Finite element approximation of finite deformation dislocation mechanics

• Published in: Computer methods in applied mechanics and engineering Vol. 367; p. 113076
• Main Authors: Arora, Rajat, Zhang, Xiaohan, Acharya, Amit
• Format: Journal Article
• Language: English
• Published: Amsterdam Elsevier B.V 01.08.2020; Elsevier BV
• Subjects: Boundary conditions; Deformation; Dislocation mechanics; Edge dislocations; Elastic anisotropy; Finite deformation; Mathematical analysis; Mechanics; Mechanics (physics); Mesoscale phenomena; S waves; Size effect; Size effects; Software; Strain gradient plasticity; Stress distribution; Time dependence; Dislocation mechanics; Finite deformation; Strain gradient plasticity; Size effect
• ISSN: 0045-7825; 1879-2138
• DOI: 10.1016/j.cma.2020.113076

We develop and demonstrate the first general computational tool for finite deformation static and dynamic dislocation mechanics.

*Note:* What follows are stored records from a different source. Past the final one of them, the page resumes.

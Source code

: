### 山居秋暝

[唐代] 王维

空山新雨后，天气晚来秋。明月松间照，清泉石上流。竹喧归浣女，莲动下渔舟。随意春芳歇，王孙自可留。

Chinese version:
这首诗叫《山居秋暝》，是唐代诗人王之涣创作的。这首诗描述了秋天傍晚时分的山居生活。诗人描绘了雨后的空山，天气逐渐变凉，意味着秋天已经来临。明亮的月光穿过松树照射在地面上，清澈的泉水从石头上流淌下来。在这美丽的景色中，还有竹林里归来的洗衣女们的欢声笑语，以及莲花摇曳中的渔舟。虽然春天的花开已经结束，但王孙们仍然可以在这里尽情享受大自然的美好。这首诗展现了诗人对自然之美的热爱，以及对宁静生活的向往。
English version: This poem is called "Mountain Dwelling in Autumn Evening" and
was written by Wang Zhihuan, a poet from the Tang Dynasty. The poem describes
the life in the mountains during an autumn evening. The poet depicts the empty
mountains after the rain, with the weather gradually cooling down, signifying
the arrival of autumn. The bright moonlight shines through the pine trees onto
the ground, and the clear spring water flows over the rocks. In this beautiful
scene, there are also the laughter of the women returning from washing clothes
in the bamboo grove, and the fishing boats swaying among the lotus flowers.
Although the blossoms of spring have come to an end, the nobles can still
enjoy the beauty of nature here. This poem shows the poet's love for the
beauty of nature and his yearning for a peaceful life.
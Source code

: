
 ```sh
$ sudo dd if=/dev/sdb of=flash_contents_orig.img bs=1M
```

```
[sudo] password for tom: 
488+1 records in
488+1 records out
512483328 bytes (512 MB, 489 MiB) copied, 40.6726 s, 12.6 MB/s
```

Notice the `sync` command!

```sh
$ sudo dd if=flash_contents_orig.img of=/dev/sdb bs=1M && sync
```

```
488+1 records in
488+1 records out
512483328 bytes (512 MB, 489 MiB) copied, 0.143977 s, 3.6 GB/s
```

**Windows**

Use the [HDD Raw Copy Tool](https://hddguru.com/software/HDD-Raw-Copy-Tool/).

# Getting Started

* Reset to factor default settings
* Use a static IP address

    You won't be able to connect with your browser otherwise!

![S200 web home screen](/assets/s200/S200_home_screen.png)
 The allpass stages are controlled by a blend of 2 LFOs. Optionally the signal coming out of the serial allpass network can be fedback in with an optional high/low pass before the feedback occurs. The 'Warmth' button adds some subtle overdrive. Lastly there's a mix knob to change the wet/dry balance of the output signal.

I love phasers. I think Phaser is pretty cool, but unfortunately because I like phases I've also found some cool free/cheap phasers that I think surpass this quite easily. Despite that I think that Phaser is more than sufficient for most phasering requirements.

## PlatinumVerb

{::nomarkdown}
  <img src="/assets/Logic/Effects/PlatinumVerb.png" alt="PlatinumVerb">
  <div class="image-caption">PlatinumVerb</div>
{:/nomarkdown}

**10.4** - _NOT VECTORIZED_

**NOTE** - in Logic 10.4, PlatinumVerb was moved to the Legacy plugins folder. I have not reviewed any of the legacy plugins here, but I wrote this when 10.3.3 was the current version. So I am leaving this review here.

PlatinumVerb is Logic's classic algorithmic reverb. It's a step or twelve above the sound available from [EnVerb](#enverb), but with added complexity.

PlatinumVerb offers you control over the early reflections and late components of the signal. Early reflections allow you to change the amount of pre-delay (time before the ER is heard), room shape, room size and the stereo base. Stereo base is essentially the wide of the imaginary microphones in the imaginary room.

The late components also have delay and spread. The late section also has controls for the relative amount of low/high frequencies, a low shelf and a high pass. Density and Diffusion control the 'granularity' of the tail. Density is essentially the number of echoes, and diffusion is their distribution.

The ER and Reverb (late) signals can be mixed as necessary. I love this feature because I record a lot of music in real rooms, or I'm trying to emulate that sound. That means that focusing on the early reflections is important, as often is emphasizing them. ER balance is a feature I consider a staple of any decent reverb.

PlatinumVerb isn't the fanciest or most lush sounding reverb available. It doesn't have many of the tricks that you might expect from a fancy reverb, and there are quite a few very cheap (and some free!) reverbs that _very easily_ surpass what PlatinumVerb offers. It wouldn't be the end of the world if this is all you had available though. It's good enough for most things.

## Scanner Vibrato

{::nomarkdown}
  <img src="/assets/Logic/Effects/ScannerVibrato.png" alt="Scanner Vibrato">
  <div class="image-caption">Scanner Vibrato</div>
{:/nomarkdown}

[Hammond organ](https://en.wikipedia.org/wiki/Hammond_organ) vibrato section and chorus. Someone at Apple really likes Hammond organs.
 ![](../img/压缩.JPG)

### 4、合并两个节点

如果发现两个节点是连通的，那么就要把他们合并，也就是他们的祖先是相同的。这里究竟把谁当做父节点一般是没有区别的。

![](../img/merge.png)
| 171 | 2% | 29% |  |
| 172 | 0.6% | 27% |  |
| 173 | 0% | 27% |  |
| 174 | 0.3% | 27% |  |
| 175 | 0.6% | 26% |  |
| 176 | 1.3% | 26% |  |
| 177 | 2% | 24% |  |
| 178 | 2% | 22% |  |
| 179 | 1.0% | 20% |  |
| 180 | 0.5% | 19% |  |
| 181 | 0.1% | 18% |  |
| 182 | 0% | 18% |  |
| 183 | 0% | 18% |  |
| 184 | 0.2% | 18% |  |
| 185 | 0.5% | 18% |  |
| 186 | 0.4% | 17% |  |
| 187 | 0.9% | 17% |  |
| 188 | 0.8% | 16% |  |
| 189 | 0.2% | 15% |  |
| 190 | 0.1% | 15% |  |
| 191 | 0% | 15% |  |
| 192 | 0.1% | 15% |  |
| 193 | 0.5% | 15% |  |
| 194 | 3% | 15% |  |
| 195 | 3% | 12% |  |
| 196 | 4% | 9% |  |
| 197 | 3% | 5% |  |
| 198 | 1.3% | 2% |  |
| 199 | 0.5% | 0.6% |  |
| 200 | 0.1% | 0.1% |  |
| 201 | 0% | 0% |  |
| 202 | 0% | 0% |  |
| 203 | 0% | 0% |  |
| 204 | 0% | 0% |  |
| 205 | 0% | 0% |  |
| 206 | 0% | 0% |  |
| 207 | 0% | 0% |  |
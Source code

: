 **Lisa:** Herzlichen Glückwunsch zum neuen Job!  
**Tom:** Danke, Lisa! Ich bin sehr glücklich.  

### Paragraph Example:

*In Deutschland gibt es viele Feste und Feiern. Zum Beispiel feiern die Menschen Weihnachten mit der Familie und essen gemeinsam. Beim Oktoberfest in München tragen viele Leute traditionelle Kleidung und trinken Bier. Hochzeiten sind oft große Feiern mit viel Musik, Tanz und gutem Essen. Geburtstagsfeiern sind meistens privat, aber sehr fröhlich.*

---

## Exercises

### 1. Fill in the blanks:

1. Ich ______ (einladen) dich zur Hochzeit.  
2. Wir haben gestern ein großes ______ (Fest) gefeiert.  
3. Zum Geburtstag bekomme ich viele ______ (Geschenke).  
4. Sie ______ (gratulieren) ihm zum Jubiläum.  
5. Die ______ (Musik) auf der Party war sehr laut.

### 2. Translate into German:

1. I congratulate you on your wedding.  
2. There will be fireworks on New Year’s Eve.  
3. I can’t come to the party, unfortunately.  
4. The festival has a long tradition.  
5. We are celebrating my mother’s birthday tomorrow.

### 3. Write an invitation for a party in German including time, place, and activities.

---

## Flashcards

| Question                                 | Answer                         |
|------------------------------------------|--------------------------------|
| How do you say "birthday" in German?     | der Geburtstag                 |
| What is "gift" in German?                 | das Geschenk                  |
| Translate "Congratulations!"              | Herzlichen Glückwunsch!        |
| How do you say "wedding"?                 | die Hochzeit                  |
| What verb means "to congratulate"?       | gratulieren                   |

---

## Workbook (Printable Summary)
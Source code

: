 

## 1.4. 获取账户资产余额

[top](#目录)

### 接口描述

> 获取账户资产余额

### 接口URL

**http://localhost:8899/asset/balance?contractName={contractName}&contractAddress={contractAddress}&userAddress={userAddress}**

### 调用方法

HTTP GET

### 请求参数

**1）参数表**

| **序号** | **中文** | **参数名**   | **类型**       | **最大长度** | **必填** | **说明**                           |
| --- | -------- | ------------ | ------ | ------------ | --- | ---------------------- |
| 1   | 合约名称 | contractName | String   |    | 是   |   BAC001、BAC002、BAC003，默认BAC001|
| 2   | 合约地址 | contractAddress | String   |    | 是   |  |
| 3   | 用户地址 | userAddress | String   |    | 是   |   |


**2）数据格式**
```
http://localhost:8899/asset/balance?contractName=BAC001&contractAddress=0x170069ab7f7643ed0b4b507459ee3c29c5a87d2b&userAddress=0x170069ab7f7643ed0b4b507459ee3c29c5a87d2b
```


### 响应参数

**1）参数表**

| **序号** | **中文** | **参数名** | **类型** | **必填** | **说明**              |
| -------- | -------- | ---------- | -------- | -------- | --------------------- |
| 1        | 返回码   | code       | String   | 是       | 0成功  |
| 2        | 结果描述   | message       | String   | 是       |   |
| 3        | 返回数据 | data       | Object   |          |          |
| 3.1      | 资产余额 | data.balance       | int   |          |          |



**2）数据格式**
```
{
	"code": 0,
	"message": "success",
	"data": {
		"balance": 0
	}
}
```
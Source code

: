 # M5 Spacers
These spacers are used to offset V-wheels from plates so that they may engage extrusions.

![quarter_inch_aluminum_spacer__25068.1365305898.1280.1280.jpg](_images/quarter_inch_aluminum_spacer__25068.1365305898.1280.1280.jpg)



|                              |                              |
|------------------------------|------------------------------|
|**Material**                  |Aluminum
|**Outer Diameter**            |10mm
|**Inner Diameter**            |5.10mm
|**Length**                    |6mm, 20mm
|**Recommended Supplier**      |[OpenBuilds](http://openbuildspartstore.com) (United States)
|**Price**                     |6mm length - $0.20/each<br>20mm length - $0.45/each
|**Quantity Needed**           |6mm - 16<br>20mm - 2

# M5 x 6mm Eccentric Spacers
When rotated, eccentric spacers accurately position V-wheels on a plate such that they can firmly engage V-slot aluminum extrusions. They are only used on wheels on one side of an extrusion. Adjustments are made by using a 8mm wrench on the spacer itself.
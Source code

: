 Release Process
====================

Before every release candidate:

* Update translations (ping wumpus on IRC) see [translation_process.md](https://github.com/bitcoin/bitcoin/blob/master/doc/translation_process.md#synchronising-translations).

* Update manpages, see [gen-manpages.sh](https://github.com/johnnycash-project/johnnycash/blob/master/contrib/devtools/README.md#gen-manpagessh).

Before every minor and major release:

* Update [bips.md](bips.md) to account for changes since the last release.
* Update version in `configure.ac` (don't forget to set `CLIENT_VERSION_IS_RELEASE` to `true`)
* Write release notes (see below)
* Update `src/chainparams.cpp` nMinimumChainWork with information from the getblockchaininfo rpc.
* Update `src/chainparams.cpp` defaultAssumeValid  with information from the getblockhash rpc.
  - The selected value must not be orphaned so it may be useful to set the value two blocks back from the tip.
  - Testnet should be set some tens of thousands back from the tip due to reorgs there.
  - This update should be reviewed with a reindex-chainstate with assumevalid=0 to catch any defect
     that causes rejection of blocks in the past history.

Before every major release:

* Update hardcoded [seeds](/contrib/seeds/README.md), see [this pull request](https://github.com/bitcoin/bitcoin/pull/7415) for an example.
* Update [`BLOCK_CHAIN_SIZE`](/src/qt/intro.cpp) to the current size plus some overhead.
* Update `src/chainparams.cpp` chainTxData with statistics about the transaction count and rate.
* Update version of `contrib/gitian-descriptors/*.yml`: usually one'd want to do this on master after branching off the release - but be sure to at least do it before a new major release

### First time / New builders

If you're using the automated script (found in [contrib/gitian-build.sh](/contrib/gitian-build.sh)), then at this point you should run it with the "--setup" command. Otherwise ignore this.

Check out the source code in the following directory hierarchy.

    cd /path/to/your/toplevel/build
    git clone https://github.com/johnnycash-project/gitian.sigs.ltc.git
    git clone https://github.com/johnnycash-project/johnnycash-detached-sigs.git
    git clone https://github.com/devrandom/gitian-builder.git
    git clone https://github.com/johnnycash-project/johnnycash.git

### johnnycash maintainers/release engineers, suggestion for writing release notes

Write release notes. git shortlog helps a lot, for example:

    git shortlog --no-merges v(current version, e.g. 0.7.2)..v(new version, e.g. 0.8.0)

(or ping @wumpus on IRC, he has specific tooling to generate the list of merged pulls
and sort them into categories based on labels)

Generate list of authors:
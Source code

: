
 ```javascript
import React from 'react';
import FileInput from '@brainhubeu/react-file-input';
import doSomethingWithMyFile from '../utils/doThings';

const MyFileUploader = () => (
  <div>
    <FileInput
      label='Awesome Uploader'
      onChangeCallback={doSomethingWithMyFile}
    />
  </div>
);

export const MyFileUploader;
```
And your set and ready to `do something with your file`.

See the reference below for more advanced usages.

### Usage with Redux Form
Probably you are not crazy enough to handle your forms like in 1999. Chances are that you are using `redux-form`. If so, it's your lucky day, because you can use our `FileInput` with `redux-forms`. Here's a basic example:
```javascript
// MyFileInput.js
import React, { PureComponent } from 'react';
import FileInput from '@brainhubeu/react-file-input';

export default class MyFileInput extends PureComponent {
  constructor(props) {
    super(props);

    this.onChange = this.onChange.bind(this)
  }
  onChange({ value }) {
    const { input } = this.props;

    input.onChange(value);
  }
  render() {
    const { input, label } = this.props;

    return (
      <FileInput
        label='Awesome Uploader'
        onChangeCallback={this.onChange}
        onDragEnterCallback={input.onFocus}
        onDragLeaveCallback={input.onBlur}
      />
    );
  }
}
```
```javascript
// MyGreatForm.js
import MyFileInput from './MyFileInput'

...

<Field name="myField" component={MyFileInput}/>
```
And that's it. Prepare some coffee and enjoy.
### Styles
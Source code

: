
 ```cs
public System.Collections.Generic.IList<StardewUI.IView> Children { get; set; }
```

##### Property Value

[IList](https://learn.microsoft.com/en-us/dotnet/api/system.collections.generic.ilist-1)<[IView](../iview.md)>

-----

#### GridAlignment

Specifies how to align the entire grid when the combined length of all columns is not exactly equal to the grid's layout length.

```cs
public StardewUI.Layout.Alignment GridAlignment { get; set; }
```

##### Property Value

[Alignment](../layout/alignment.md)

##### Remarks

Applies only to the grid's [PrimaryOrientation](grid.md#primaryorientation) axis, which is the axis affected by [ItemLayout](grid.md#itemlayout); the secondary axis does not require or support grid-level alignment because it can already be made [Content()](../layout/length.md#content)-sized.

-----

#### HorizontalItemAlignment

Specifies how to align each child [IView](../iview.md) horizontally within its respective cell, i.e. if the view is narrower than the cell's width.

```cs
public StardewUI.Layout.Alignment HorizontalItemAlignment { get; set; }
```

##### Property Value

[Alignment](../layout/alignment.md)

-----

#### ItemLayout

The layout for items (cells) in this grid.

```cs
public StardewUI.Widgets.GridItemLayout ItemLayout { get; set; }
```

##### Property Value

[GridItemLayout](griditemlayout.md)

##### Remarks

A finite element formulation of finite deformation (Mesoscale) Field Dislocation Mechanics theory is presented. The model is a minimal enhancement of classical crystal/J2 plasticity that fundamentally accounts for polar/excess dislocations at the mesoscale. It has the ability to compute the static and dynamic finite deformation stress fields of arbitrary (evolving) dislocation distributions in finite bodies of arbitrary shape and elastic anisotropy under general boundary conditions. This capability is used to present a comparison of the static stress fields, at finite and small deformations, for screw and edge dislocations, revealing heretofore unexpected differences. The computational framework is verified against the sharply contrasting predictions of geometrically linear and nonlinear theories for the stress field of a spatially homogeneous dislocation distribution in the body, as well as against other exact results of the theory. Verification tests of the time-dependent numerics are also presented. Size effects in crystal and isotropic versions of the theory are shown to be a natural consequence of the model and are validated against available experimental data. With inertial effects incorporated, the development of an (asymmetric) propagating Mach cone is demonstrated in the finite deformation theory when a dislocation moves at speeds greater than the linear elastic shear wave speed of the material. •The first general computational tool for finite deformation static and dynamic dislocation mechanics.•Comparison of finite and small deformation stress fields of dislocations revealing unexpected differences.•Sharply contrasting geometrically linear and nonlinear stress fields of a spatially homogeneous dislocation distribution.•Validated prediction of size effects in crystal and isotropic versions of the theory.•(Asymmetric) propagating Mach cone at finite deformation for a dislocation moving faster than linear elastic shear wave speed.